*** Opening Exercise data ***

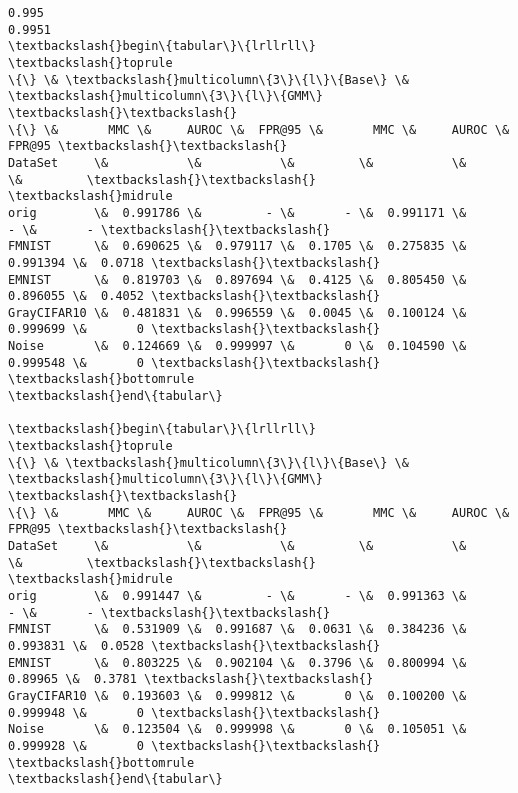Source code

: \documentclass[11pt]{article}
\begin{document}
    \begin{Verbatim}[commandchars=\\\{\}]
0.995
0.9951
\textbackslash{}begin\{tabular\}\{lrllrll\}
\textbackslash{}toprule
\{\} \& \textbackslash{}multicolumn\{3\}\{l\}\{Base\} \& \textbackslash{}multicolumn\{3\}\{l\}\{GMM\} \textbackslash{}\textbackslash{}
\{\} \&       MMC \&     AUROC \&  FPR@95 \&       MMC \&     AUROC \&  FPR@95 \textbackslash{}\textbackslash{}
DataSet     \&           \&           \&         \&           \&           \&         \textbackslash{}\textbackslash{}
\textbackslash{}midrule
orig        \&  0.991786 \&         - \&       - \&  0.991171 \&         - \&       - \textbackslash{}\textbackslash{}
FMNIST      \&  0.690625 \&  0.979117 \&  0.1705 \&  0.275835 \&  0.991394 \&  0.0718 \textbackslash{}\textbackslash{}
EMNIST      \&  0.819703 \&  0.897694 \&  0.4125 \&  0.805450 \&  0.896055 \&  0.4052 \textbackslash{}\textbackslash{}
GrayCIFAR10 \&  0.481831 \&  0.996559 \&  0.0045 \&  0.100124 \&  0.999699 \&       0 \textbackslash{}\textbackslash{}
Noise       \&  0.124669 \&  0.999997 \&       0 \&  0.104590 \&  0.999548 \&       0 \textbackslash{}\textbackslash{}
\textbackslash{}bottomrule
\textbackslash{}end\{tabular\}

\textbackslash{}begin\{tabular\}\{lrllrll\}
\textbackslash{}toprule
\{\} \& \textbackslash{}multicolumn\{3\}\{l\}\{Base\} \& \textbackslash{}multicolumn\{3\}\{l\}\{GMM\} \textbackslash{}\textbackslash{}
\{\} \&       MMC \&     AUROC \&  FPR@95 \&       MMC \&     AUROC \&  FPR@95 \textbackslash{}\textbackslash{}
DataSet     \&           \&           \&         \&           \&           \&         \textbackslash{}\textbackslash{}
\textbackslash{}midrule
orig        \&  0.991447 \&         - \&       - \&  0.991363 \&         - \&       - \textbackslash{}\textbackslash{}
FMNIST      \&  0.531909 \&  0.991687 \&  0.0631 \&  0.384236 \&  0.993831 \&  0.0528 \textbackslash{}\textbackslash{}
EMNIST      \&  0.803225 \&  0.902104 \&  0.3796 \&  0.800994 \&   0.89965 \&  0.3781 \textbackslash{}\textbackslash{}
GrayCIFAR10 \&  0.193603 \&  0.999812 \&       0 \&  0.100200 \&  0.999948 \&       0 \textbackslash{}\textbackslash{}
Noise       \&  0.123504 \&  0.999998 \&       0 \&  0.105051 \&  0.999928 \&       0 \textbackslash{}\textbackslash{}
\textbackslash{}bottomrule
\textbackslash{}end\{tabular\}


    \end{Verbatim}
\end{document}
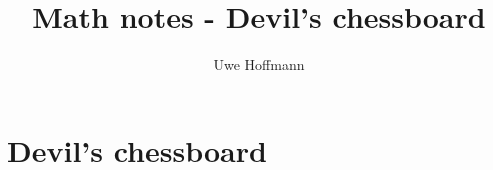 

\title{Math notes - Devil's chessboard}
\author{Uwe Hoffmann}



\setcounter{chapter}{1}
\chapter*{Devil's chessboard}
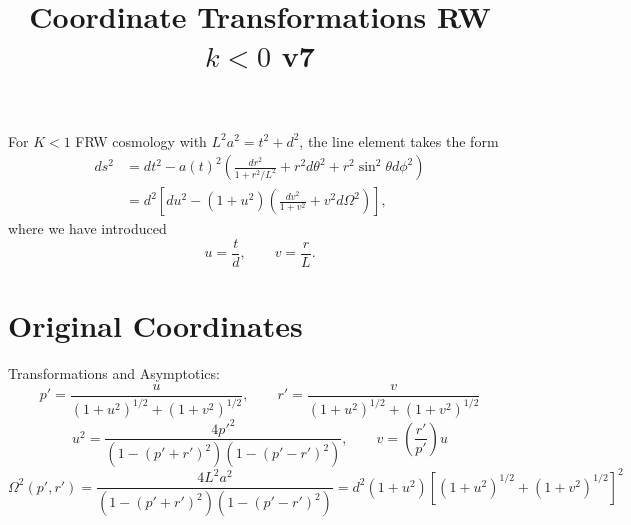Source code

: \documentclass[10pt,letterpaper]{article}
\title{Coordinate Transformations RW $k<0$ v7}
\date{}
\begin{document}
 
\maketitle
\noindent 
For $K<1$ FRW cosmology with $L^2 a^2 = t^2+d^2$, the line element takes the form
\begin{align}
ds^2 &=  dt^2 - a(t)^2 \left(  \frac{dr^2}{1+r^2/L^2} + r^2 d\theta^2 + r^2\sin^2\theta d\phi^2 \right)\nonumber\\
&= d^2 \left[ du^2 - (1+u^2)\left( \frac{dv^2}{1+v^2} + v^2 d\Omega^2\right)\right] ,
\end{align}
where we have introduced
\begin{equation}
u = \frac{t}{d},\qquad v = \frac{r}{L}.
\end{equation}
\section*{Original Coordinates}
Transformations and Asymptotics:
\begin{equation}
p' = \frac{u}{(1+u^2)^{1/2}+(1+v^2)^{1/2}},\qquad r' = \frac{v}{(1+u^2)^{1/2}+(1+v^2)^{1/2}}
\end{equation}
\begin{equation}
u^2 = \frac{4 p'^2}{(1-(p'+r')^2)(1-(p'-r')^2)},\qquad v =\left(\frac{r'}{p'}\right)u
\end{equation}
\begin{equation}
\Omega^2(p',r') = \frac{4 L^2 a^2}{(1-(p'+r')^2)(1-(p'-r')^2)} = d^2(1+u^2)\left[ (1+u^2)^{1/2}+(1+v^2)^{1/2}\right]^2
\end{equation}
\end{document}
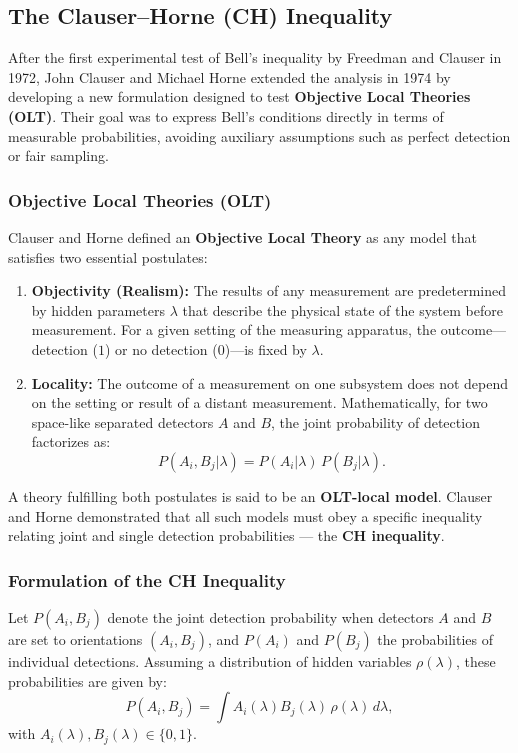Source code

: \subsection{The Clauser–Horne (CH) Inequality}

After the first experimental test of Bell’s inequality by Freedman and Clauser in 1972,  
John Clauser and Michael Horne extended the analysis in 1974 by developing a new formulation designed to test \textbf{Objective Local Theories (OLT)}.  
Their goal was to express Bell’s conditions directly in terms of measurable probabilities, avoiding auxiliary assumptions such as perfect detection or fair sampling.

\subsubsection{Objective Local Theories (OLT)}

Clauser and Horne defined an \textbf{Objective Local Theory} as any model that satisfies two essential postulates:

\begin{enumerate}
    \item \textbf{Objectivity (Realism):}  
    The results of any measurement are predetermined by hidden parameters $\lambda$ that describe the physical state of the system before measurement.  
    For a given setting of the measuring apparatus, the outcome—detection ($1$) or no detection ($0$)—is fixed by $\lambda$.

    \item \textbf{Locality:}  
    The outcome of a measurement on one subsystem does not depend on the setting or result of a distant measurement.  
    Mathematically, for two space-like separated detectors $A$ and $B$, the joint probability of detection factorizes as:
    \[
    P(A_i,B_j|\lambda) = P(A_i|\lambda) \, P(B_j|\lambda).
    \]
\end{enumerate}

A theory fulfilling both postulates is said to be an \textbf{OLT-local model}.  
Clauser and Horne demonstrated that all such models must obey a specific inequality relating joint and single detection probabilities — the \textbf{CH inequality}.

\subsubsection{Formulation of the CH Inequality}

Let $P(A_i,B_j)$ denote the joint detection probability when detectors $A$ and $B$ are set to orientations $(A_i,B_j)$,  
and $P(A_i)$ and $P(B_j)$ the probabilities of individual detections.  
Assuming a distribution of hidden variables $\rho(\lambda)$, these probabilities are given by:
\[
P(A_i,B_j) = \int A_i(\lambda) B_j(\lambda) \, \rho(\lambda)\, d\lambda,
\]
with $A_i(\lambda),B_j(\lambda)\in\{0,1\}$.

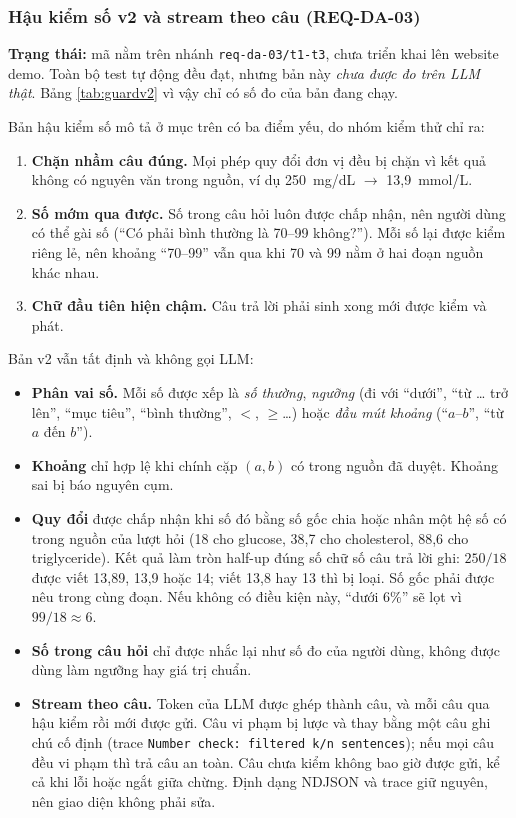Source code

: \subsubsection{Hậu kiểm số v2 và stream theo câu (REQ-DA-03)}\label{sec:guardv2}
\textbf{Trạng thái:} mã nằm trên nhánh \texttt{req-da-03/t1-t3}, chưa triển khai lên website demo. Toàn bộ test tự động đều đạt, nhưng bản này \emph{chưa được đo trên LLM thật}. Bảng \ref{tab:guardv2} vì vậy chỉ có số đo của bản đang chạy.

Bản hậu kiểm số mô tả ở mục trên có ba điểm yếu, do nhóm kiểm thử chỉ ra:
\begin{enumerate}
\item \textbf{Chặn nhầm câu đúng.} Mọi phép quy đổi đơn vị đều bị chặn vì kết quả không có nguyên văn trong nguồn, ví dụ 250~mg/dL $\rightarrow$ 13,9~mmol/L.
\item \textbf{Số mớm qua được.} Số trong câu hỏi luôn được chấp nhận, nên người dùng có thể gài số (“Có phải bình thường là 70--99 không?”). Mỗi số lại được kiểm riêng lẻ, nên khoảng “70--99” vẫn qua khi 70 và 99 nằm ở hai đoạn nguồn khác nhau.
\item \textbf{Chữ đầu tiên hiện chậm.} Câu trả lời phải sinh xong mới được kiểm và phát.
\end{enumerate}

Bản v2 vẫn tất định và không gọi LLM:
\begin{itemize}
\item \textbf{Phân vai số.} Mỗi số được xếp là \emph{số thường}, \emph{ngưỡng} (đi với “dưới”, “từ \dots{} trở lên”, “mục tiêu”, “bình thường”, $<$, $\geq$\dots) hoặc \emph{đầu mút khoảng} (“$a$--$b$”, “từ $a$ đến $b$”).
\item \textbf{Khoảng} chỉ hợp lệ khi chính cặp $(a,b)$ có trong nguồn đã duyệt. Khoảng sai bị báo nguyên cụm.
\item \textbf{Quy đổi} được chấp nhận khi số đó bằng số gốc chia hoặc nhân một hệ số có trong nguồn của lượt hỏi (18 cho glucose, 38,7 cho cholesterol, 88,6 cho triglyceride). Kết quả làm tròn half-up đúng số chữ số câu trả lời ghi: $250/18$ được viết 13,89, 13,9 hoặc 14; viết 13,8 hay 13 thì bị loại. Số gốc phải được nêu trong cùng đoạn. Nếu không có điều kiện này, “dưới 6\%” sẽ lọt vì $99/18 \approx 6$.
\item \textbf{Số trong câu hỏi} chỉ được nhắc lại như số đo của người dùng, không được dùng làm ngưỡng hay giá trị chuẩn.
\item \textbf{Stream theo câu.} Token của LLM được ghép thành câu, và mỗi câu qua hậu kiểm rồi mới được gửi. Câu vi phạm bị lược và thay bằng một câu ghi chú cố định (trace \texttt{Number check: filtered k/n sentences}); nếu mọi câu đều vi phạm thì trả câu an toàn. Câu chưa kiểm không bao giờ được gửi, kể cả khi lỗi hoặc ngắt giữa chừng. Định dạng NDJSON và trace giữ nguyên, nên giao diện không phải sửa.
\end{itemize}

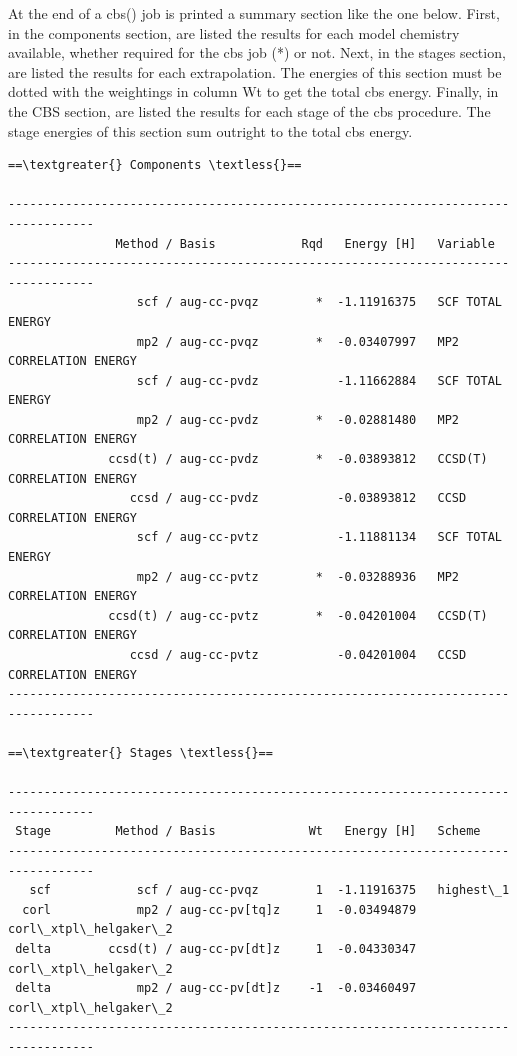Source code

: \documentclass[letterpaper,10pt,english]{sphinxmanual}
\begin{document}
At the end of a cbs() job is printed a summary section like the one below. First,
in the components section, are listed the results for each model chemistry available, whether
required for the cbs job (*) or not. Next, in the stages section, are listed the results for
each extrapolation. The energies of this section must be dotted with the weightings in column Wt
to get the total cbs energy. Finally, in the CBS section, are listed the results for each stage
of the cbs procedure. The stage energies of this section sum outright to the total cbs energy.

\begin{Verbatim}[commandchars=\\\{\}]
==\textgreater{} Components \textless{}==

----------------------------------------------------------------------------------
               Method / Basis            Rqd   Energy [H]   Variable
----------------------------------------------------------------------------------
                  scf / aug-cc-pvqz        *  -1.11916375   SCF TOTAL ENERGY
                  mp2 / aug-cc-pvqz        *  -0.03407997   MP2 CORRELATION ENERGY
                  scf / aug-cc-pvdz           -1.11662884   SCF TOTAL ENERGY
                  mp2 / aug-cc-pvdz        *  -0.02881480   MP2 CORRELATION ENERGY
              ccsd(t) / aug-cc-pvdz        *  -0.03893812   CCSD(T) CORRELATION ENERGY
                 ccsd / aug-cc-pvdz           -0.03893812   CCSD CORRELATION ENERGY
                  scf / aug-cc-pvtz           -1.11881134   SCF TOTAL ENERGY
                  mp2 / aug-cc-pvtz        *  -0.03288936   MP2 CORRELATION ENERGY
              ccsd(t) / aug-cc-pvtz        *  -0.04201004   CCSD(T) CORRELATION ENERGY
                 ccsd / aug-cc-pvtz           -0.04201004   CCSD CORRELATION ENERGY
----------------------------------------------------------------------------------

==\textgreater{} Stages \textless{}==

----------------------------------------------------------------------------------
 Stage         Method / Basis             Wt   Energy [H]   Scheme
----------------------------------------------------------------------------------
   scf            scf / aug-cc-pvqz        1  -1.11916375   highest\_1
  corl            mp2 / aug-cc-pv[tq]z     1  -0.03494879   corl\_xtpl\_helgaker\_2
 delta        ccsd(t) / aug-cc-pv[dt]z     1  -0.04330347   corl\_xtpl\_helgaker\_2
 delta            mp2 / aug-cc-pv[dt]z    -1  -0.03460497   corl\_xtpl\_helgaker\_2
----------------------------------------------------------------------------------


\end{Verbatim}
\end{document}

*** Closing Exercise data ***

#### [Try it]
Find the line with "scf / aug-cc-pvdz" in the entries above. Retype it and each line after it, exactly, through the line with "mp2 / aug-cc-pvtz", and stop there.

#### [Solution for this problem]
                  scf / aug-cc-pvdz           -1.11662884   SCF TOTAL ENERGY
                  mp2 / aug-cc-pvdz        *  -0.02881480   MP2 CORRELATION ENERGY
              ccsd(t) / aug-cc-pvdz        *  -0.03893812   CCSD(T) CORRELATION ENERGY
                 ccsd / aug-cc-pvdz           -0.03893812   CCSD CORRELATION ENERGY
                  scf / aug-cc-pvtz           -1.11881134   SCF TOTAL ENERGY
                  mp2 / aug-cc-pvtz        *  -0.03288936   MP2 CORRELATION ENERGY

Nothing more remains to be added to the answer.